"Il faut laisser les enquêtes suivre leur cours", déclarait lundi soir lors de son habituel briefing le ministre de la Communication et porte-parole du gouvernement, Patrick Muyaya, affichant son souci du respect de la séparation des pouvoirs. Il répondait à une question sur l'arrestation manu militari six jours auparavant à l'aéroport de Kinshasa de Salomon Kalonda, un proche conseiller du chef de parti et riche homme d'affaires Moïse Katumbi, parmi les candidats déclarés de l'opposition à la présidentielle.

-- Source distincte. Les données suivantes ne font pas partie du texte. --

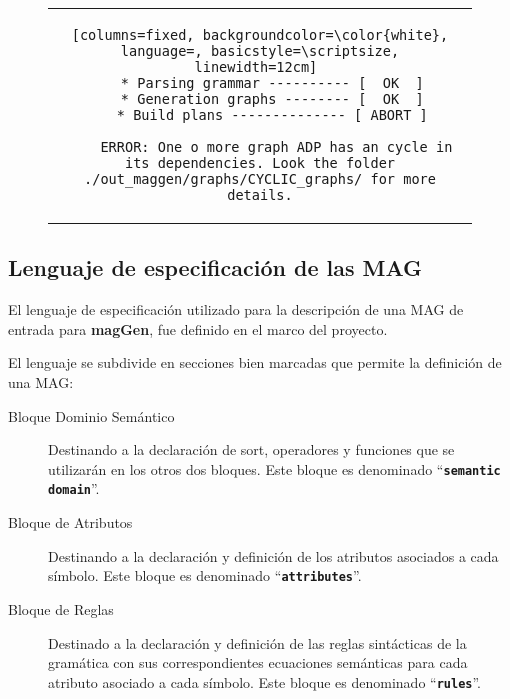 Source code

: \documentclass[runningheads,a4paper]{llncs}
\newcommand{\textbtt}[1]{\texttt{\textbf{#1}}}
\newcommand{\maggen}{\textbf{magGen}}
\begin{document}
\begin{figure}[!ht]
\begin{center}
\begin{tabular}{c}
\begin{lstlisting}[columns=fixed, backgroundcolor=\color{white}, language=, basicstyle=\scriptsize, linewidth=12cm] 
   * Parsing grammar ---------- [  OK  ]
   * Generation graphs -------- [  OK  ]
   * Build plans -------------- [ ABORT ]

    ERROR: One o more graph ADP has an cycle in its dependencies. Look the folder ./out_maggen/graphs/CYCLIC_graphs/ for more details.
\end{lstlisting}
\end{tabular}
\end{center}
\vspace{-0.7cm}
\end{figure}

\subsection{Lenguaje de especificación de las MAG}
\label{sec:lenguajeMAG}
\vspace{-0.22cm}
El lenguaje de especificación utilizado para la descripción de una MAG de entrada para \maggen, fue definido en el marco del proyecto.
 
El lenguaje se subdivide en secciones bien marcadas que permite la definición de una MAG:

 

\begin{description}
\item [Bloque Dominio Semántico] Destinando a la declaración de sort, operadores y funciones que se utilizarán en los otros dos bloques. Este bloque es denominado ``\textbtt{semantic domain}''.

\item [Bloque de Atributos] Destinando a la declaración y definición de los atributos asociados a cada símbolo. Este bloque es denominado ``\textbtt{attributes}''.

\item [Bloque de Reglas] Destinado a la declaración y definición de las reglas sintácticas de la gramática con sus correspondientes ecuaciones semánticas para cada atributo asociado a cada símbolo. Este bloque es denominado ``\textbtt{rules}''.
\end{description}
\end{document}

En principe très discret, le service des renseignements militaires a tenu lundi un point de presse pour exposer les raisons de l'arrestation du conseiller. Il lui est notamment reproché d'avoir été en contact avec les rebelles du M23 et leur parrain supposé, le Rwanda, "pour renverser le pouvoir". Plus ponctuellement, il est accusé d'avoir détenu une arme à feu le 20 mai lors d'une manifestation de l'opposition et d'avoir "des militaires dans sa garde sans autorisation".
Des griefs rejetés en bloc par son entourage: "un tissu de mensonges cousus de fil blanc", ont commenté mardi devant les journalistes à Lubumbashi (sud-est) Dieudonné Bolengetenge et Christian Mwando, respectivement secrétaire général et haut cadre du parti de M. Katumbi, Ensemble pour la République. Le porte-parole du gouvernement ne s'est pas étendu sur ces accusations, mais il a lancé à l'attention de Moïse Katumbi une pique déjà formulée la semaine dernière dans une interview. "Sur France 24, j'ai relevé que l'un des candidats, celui d'Ensemble, n'a pas clairement cité le Rwanda depuis le début de la crise", a-t-il rappelé.
Le M23, mouvement majoritairement tutsi, a repris les armes fin 2021 et s'est emparé de vastes pans de territoire de la province du Nord-Kivu, dans l'est de la RDC frontalier du Rwanda et de l'Ouganda. Depuis le début, Kinshasa accuse le Rwanda d'armer cette rébellion et de combattre à ses côtés, ce qu'ont corroboré des experts de l'ONU bien que Kigali s'en défende.
"Trahison", "complot"...
Selon le renseignement militaire, Salomon Kalonda sera poursuivi pour "incitation des militaires à commettre des actes contraires au devoir et à la discipline, détention illégale d'arme et de munitions de guerre, atteinte à la sûreté intérieure de l'Etat". Ces chefs ont été retenus, tout ou partie, contre plusieurs autres personnes arrêtées ces derniers mois.
Fortunat Biselele, ex-conseiller privé du président Félix Tshisekedi, a par exemple été arrêté en janvier pour "trahison" ou encore "intelligence avec le Rwanda". Interpellé début mars et accusé lui aussi d'intelligence avec le M23, le député Edouard Mwangachuchu, élu de Masisi (Nord-Kivu) et propriétaire d'une société minière stratégique, est détenu depuis lors et jugé par une cour militaire à Kinshasa.
Avant eux, le lieutenant-général Philémon Yav, chargé de la conduite des opérations militaires contre le M23 dans le Nord-Kivu, a été arrêté mi-juillet 2022 sur des soupçons de "haute trahison". L'ex-conseiller spécial de Félix Tshisekedi chargé de la sécurité, François Beya, avait quant à lui été arrêté en février 2022. Son procès, notamment pour "complot", avait débuté au mois de juin suivant mais la justice militaire lui a accordé la liberté provisoire pour raisons de santé.
En plus du conflit dans l'Est, en proie aux violences de groupes armés depuis près de 30 ans, la RDC connaît depuis l'année dernière des violences communautaires dans sa partie ouest, tout près de la capitale, où les autorités soupçonnent une "main noire" d'être à l'oeuvre.
Lors d'un voyage en Chine, fin mai, le président Tshisekedi, parlant à la communauté congolaise, a accusé l'opposition de vouloir créer des tensions pour perturber les élections et soupçonné cet "horrible voisin" qu'est le Rwanda de ne pas être étranger aux violences aux portes de Kinshasa.